In the cold at the end of the season, the Patriots closed out December with back-to-back excellent days running the football. They ran for a ridiculous 273 yards and two touchdowns on 47 rushes against Buffalo, and they then ran for 131 yards on 30 carries vs. the Jets.
But those were non-playoff times (though the Bills’ defense was strong). Then came the playoffs … when Sony Michel had three touchdowns and topped 100 yards before halftime.
All told, in the past three weeks, the Patriots have averaged 186 yards per game and 5.04 yards per attempt, while scoring six touchdowns.
You already know how bad the Chiefs’ defense is against the run, and you can now know that the Patriots ran for 173 yards and three touchdowns against the Chiefs earlier this year. Sony Michel went for 106 yards and two scores, while James White averaged 6.5 yards per rush on his six carries. You can also now know that the Colts rushed for 87 yards on just 14 carries last week — a downright silly 6.2-yard average.

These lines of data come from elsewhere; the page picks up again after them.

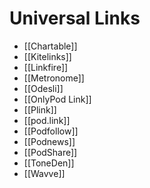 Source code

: # Universal Links
* [[Chartable]]
* [[Kitelinks]]
* [[Linkfire]]
* [[Metronome]]
* [[Odesli]]
* [[OnlyPod Link]]
* [[Plink]]
* [[pod.link]]
* [[Podfollow]]
* [[Podnews]]
* [[PodShare]]
* [[ToneDen]]
* [[Wavve]]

Forget about Tom Brady and the passing attack; the Chiefs are very vulnerable defensively on the ground.
It’s a different animal, running on the road, when your line can’t get the same jump off the snap that it can at home. That’s a factor. But when it comes to the ability to clear paths and outmuscle a defensive front seven, the Patriots have rounded into form as one of the better teams in the league.